(Saved entries)

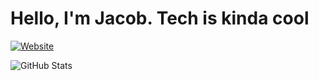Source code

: # Hello, I'm Jacob. Tech is kinda cool

[![Website](https://img.shields.io/badge/Website-Visit%20Now-blue?style=for-the-badge)](https://jacobfeng.com)

![GitHub Stats](https://github-readme-stats.vercel.app/api?username=YourUsername&show_icons=true)
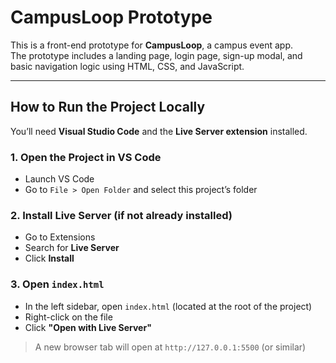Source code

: # CampusLoop Prototype

This is a front-end prototype for **CampusLoop**, a campus event app.  
The prototype includes a landing page, login page, sign-up modal, and basic navigation logic using HTML, CSS, and JavaScript.

---

## How to Run the Project Locally

You’ll need **Visual Studio Code** and the **Live Server extension** installed.

### 1. Open the Project in VS Code

- Launch VS Code
- Go to `File > Open Folder` and select this project’s folder

### 2. Install Live Server (if not already installed)

- Go to Extensions
- Search for **Live Server**
- Click **Install**

### 3. Open `index.html`

- In the left sidebar, open `index.html` (located at the root of the project)
- Right-click on the file
- Click **"Open with Live Server"**

> A new browser tab will open at `http://127.0.0.1:5500` (or similar)
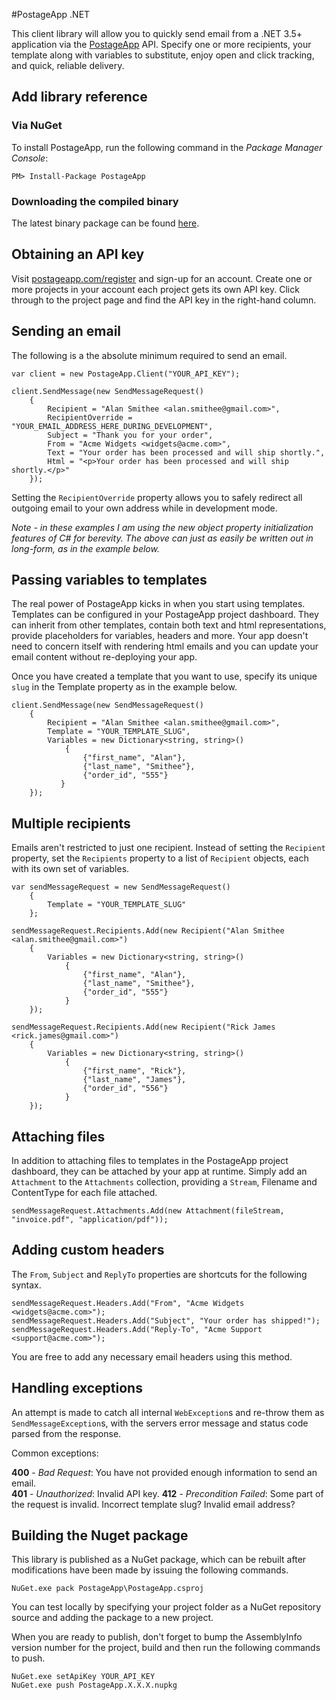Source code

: #PostageApp .NET

This client library will allow you to quickly send email from a .NET 3.5+ application via the [PostageApp](http://postageapp.com) API. 
Specify one or more recipients, your template along with variables to substitute, enjoy open and click tracking, and quick, reliable delivery.

## Add library reference

### Via NuGet

To install PostageApp, run the following command in the *Package Manager Console*:

	PM> Install-Package PostageApp

### Downloading the compiled binary

The latest binary package can be found [here](http://postageapp.com/postageapp-net/PostageApp.0.0.1.zip).

## Obtaining an API key

Visit [postageapp.com/register](https://secure.postageapp.com/register) and sign-up for an account. Create one or more projects
in your account each project gets its own API key. Click through to the project page and find the API key in the right-hand column.

## Sending an email

The following is a the absolute minimum required to send an email.

	var client = new PostageApp.Client("YOUR_API_KEY");

	client.SendMessage(new SendMessageRequest()
		{
			Recipient = "Alan Smithee <alan.smithee@gmail.com>",
			RecipientOverride = "YOUR_EMAIL_ADDRESS_HERE_DURING_DEVELOPMENT",
			Subject = "Thank you for your order",
			From = "Acme Widgets <widgets@acme.com>",
			Text = "Your order has been processed and will ship shortly.",
			Html = "<p>Your order has been processed and will ship shortly.</p>"
		});

Setting the `RecipientOverride` property allows you to safely redirect all outgoing email to your own address while in development mode.

*Note - in these examples I am using the new object property initialization features of C# for berevity. 
The above can just as easily be written out in long-form, as in the example below.*

## Passing variables to templates

The real power of PostageApp kicks in when you start using templates. Templates can be configured in your PostageApp project dashboard. 
They can inherit from other templates, contain both text and html representations, provide placeholders for variables, headers and more. 
Your app doesn't need to concern itself with rendering html emails and you can update your email content without re-deploying your app. 

Once you have created a template that you want to use, specify its unique `slug` in the Template property as in the example below.

	client.SendMessage(new SendMessageRequest()
		{
			Recipient = "Alan Smithee <alan.smithee@gmail.com>",
			Template = "YOUR_TEMPLATE_SLUG",
			Variables = new Dictionary<string, string>()
				{
					{"first_name", "Alan"},
					{"last_name", "Smithee"},
					{"order_id", "555"}
			   }
		});

## Multiple recipients

Emails aren't restricted to just one recipient. Instead of setting the `Recipient` property, set the `Recipients` property
to a list of `Recipient` objects, each with its own set of variables.

    var sendMessageRequest = new SendMessageRequest()
        {
            Template = "YOUR_TEMPLATE_SLUG"
        };

    sendMessageRequest.Recipients.Add(new Recipient("Alan Smithee <alan.smithee@gmail.com>")
        {
            Variables = new Dictionary<string, string>()
                {
                    {"first_name", "Alan"},
					{"last_name", "Smithee"},
			        {"order_id", "555"}
                }
        });

    sendMessageRequest.Recipients.Add(new Recipient("Rick James <rick.james@gmail.com>")
        {
            Variables = new Dictionary<string, string>()
                {
                    {"first_name", "Rick"},
                    {"last_name", "James"},
                    {"order_id", "556"}
                }
        });       

## Attaching files

In addition to attaching files to templates in the PostageApp project dashboard, they can be attached by your app at runtime.
Simply add an `Attachment` to the `Attachments` collection, providing a `Stream`, Filename and ContentType for each file attached.

    sendMessageRequest.Attachments.Add(new Attachment(fileStream, "invoice.pdf", "application/pdf"));

## Adding custom headers

The `From`, `Subject` and `ReplyTo` properties are shortcuts for the following syntax.

	sendMessageRequest.Headers.Add("From", "Acme Widgets <widgets@acme.com>");
	sendMessageRequest.Headers.Add("Subject", "Your order has shipped!");
	sendMessageRequest.Headers.Add("Reply-To", "Acme Support <support@acme.com>");

You are free to add any necessary email headers using this method.

## Handling exceptions

An attempt is made to catch all internal `WebException`s and re-throw them as `SendMessageException`s, with the servers
error message and status code parsed from the response.

Common exceptions:

**400** - *Bad Request*: You have not provided enough information to send an email.  
**401** - *Unauthorized*: Invalid API key.
**412** - *Precondition Failed*: Some part of the request is invalid. Incorrect template slug? Invalid email address?

## Building the Nuget package

This library is published as a NuGet package, which can be rebuilt after modifications have been made by issuing the following commands.

	NuGet.exe pack PostageApp\PostageApp.csproj

You can test locally by specifying your project folder as a NuGet repository source and adding the package to a new project.

When you are ready to publish, don't forget to bump the AssemblyInfo version number for the project, build and then run the following commands to push.

	NuGet.exe setApiKey YOUR_API_KEY
	NuGet.exe push PostageApp.X.X.X.nupkg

**To do:** From the first line to the last, give the data again exactly, but without pictures.

**Output of the task:**
Source code

: # Hello, I'm Jacob. Tech is kinda cool

[![Website](https://img.shields.io/badge/Website-Visit%20Now-blue?style=for-the-badge)](https://jacobfeng.com)

![GitHub Stats](https://github-readme-stats.vercel.app/api?username=YourUsername&show_icons=true)
Source code

: # CampusLoop Prototype

This is a front-end prototype for **CampusLoop**, a campus event app.  
The prototype includes a landing page, login page, sign-up modal, and basic navigation logic using HTML, CSS, and JavaScript.

---

## How to Run the Project Locally

You’ll need **Visual Studio Code** and the **Live Server extension** installed.

### 1. Open the Project in VS Code

- Launch VS Code
- Go to `File > Open Folder` and select this project’s folder

### 2. Install Live Server (if not already installed)

- Go to Extensions
- Search for **Live Server**
- Click **Install**

### 3. Open `index.html`

- In the left sidebar, open `index.html` (located at the root of the project)
- Right-click on the file
- Click **"Open with Live Server"**

> A new browser tab will open at `http://127.0.0.1:5500` (or similar)
Source code

: #PostageApp .NET

This client library will allow you to quickly send email from a .NET 3.5+ application via the [PostageApp](http://postageapp.com) API. 
Specify one or more recipients, your template along with variables to substitute, enjoy open and click tracking, and quick, reliable delivery.

## Add library reference

### Via NuGet

To install PostageApp, run the following command in the *Package Manager Console*:

	PM> Install-Package PostageApp

### Downloading the compiled binary

The latest binary package can be found [here](http://postageapp.com/postageapp-net/PostageApp.0.0.1.zip).

## Obtaining an API key

Visit [postageapp.com/register](https://secure.postageapp.com/register) and sign-up for an account. Create one or more projects
in your account each project gets its own API key. Click through to the project page and find the API key in the right-hand column.

## Sending an email

The following is a the absolute minimum required to send an email.

	var client = new PostageApp.Client("YOUR_API_KEY");

	client.SendMessage(new SendMessageRequest()
		{
			Recipient = "Alan Smithee <alan.smithee@gmail.com>",
			RecipientOverride = "YOUR_EMAIL_ADDRESS_HERE_DURING_DEVELOPMENT",
			Subject = "Thank you for your order",
			From = "Acme Widgets <widgets@acme.com>",
			Text = "Your order has been processed and will ship shortly.",
			Html = "<p>Your order has been processed and will ship shortly.</p>"
		});

Setting the `RecipientOverride` property allows you to safely redirect all outgoing email to your own address while in development mode.

*Note - in these examples I am using the new object property initialization features of C# for berevity. 
The above can just as easily be written out in long-form, as in the example below.*

## Passing variables to templates

The real power of PostageApp kicks in when you start using templates. Templates can be configured in your PostageApp project dashboard. 
They can inherit from other templates, contain both text and html representations, provide placeholders for variables, headers and more. 
Your app doesn't need to concern itself with rendering html emails and you can update your email content without re-deploying your app. 

Once you have created a template that you want to use, specify its unique `slug` in the Template property as in the example below.

	client.SendMessage(new SendMessageRequest()
		{
			Recipient = "Alan Smithee <alan.smithee@gmail.com>",
			Template = "YOUR_TEMPLATE_SLUG",
			Variables = new Dictionary<string, string>()
				{
					{"first_name", "Alan"},
					{"last_name", "Smithee"},
					{"order_id", "555"}
			   }
		});

## Multiple recipients

Emails aren't restricted to just one recipient. Instead of setting the `Recipient` property, set the `Recipients` property
to a list of `Recipient` objects, each with its own set of variables.

    var sendMessageRequest = new SendMessageRequest()
        {
            Template = "YOUR_TEMPLATE_SLUG"
        };

    sendMessageRequest.Recipients.Add(new Recipient("Alan Smithee <alan.smithee@gmail.com>")
        {
            Variables = new Dictionary<string, string>()
                {
                    {"first_name", "Alan"},
					{"last_name", "Smithee"},
			        {"order_id", "555"}
                }
        });

    sendMessageRequest.Recipients.Add(new Recipient("Rick James <rick.james@gmail.com>")
        {
            Variables = new Dictionary<string, string>()
                {
                    {"first_name", "Rick"},
                    {"last_name", "James"},
                    {"order_id", "556"}
                }
        });       

## Attaching files

In addition to attaching files to templates in the PostageApp project dashboard, they can be attached by your app at runtime.
Simply add an `Attachment` to the `Attachments` collection, providing a `Stream`, Filename and ContentType for each file attached.

    sendMessageRequest.Attachments.Add(new Attachment(fileStream, "invoice.pdf", "application/pdf"));

## Adding custom headers

The `From`, `Subject` and `ReplyTo` properties are shortcuts for the following syntax.

	sendMessageRequest.Headers.Add("From", "Acme Widgets <widgets@acme.com>");
	sendMessageRequest.Headers.Add("Subject", "Your order has shipped!");
	sendMessageRequest.Headers.Add("Reply-To", "Acme Support <support@acme.com>");

You are free to add any necessary email headers using this method.

## Handling exceptions

An attempt is made to catch all internal `WebException`s and re-throw them as `SendMessageException`s, with the servers
error message and status code parsed from the response.

Common exceptions:

**400** - *Bad Request*: You have not provided enough information to send an email.  
**401** - *Unauthorized*: Invalid API key.
**412** - *Precondition Failed*: Some part of the request is invalid. Incorrect template slug? Invalid email address?

## Building the Nuget package

This library is published as a NuGet package, which can be rebuilt after modifications have been made by issuing the following commands.

	NuGet.exe pack PostageApp\PostageApp.csproj

You can test locally by specifying your project folder as a NuGet repository source and adding the package to a new project.

When you are ready to publish, don't forget to bump the AssemblyInfo version number for the project, build and then run the following commands to push.

	NuGet.exe setApiKey YOUR_API_KEY
	NuGet.exe push PostageApp.X.X.X.nupkg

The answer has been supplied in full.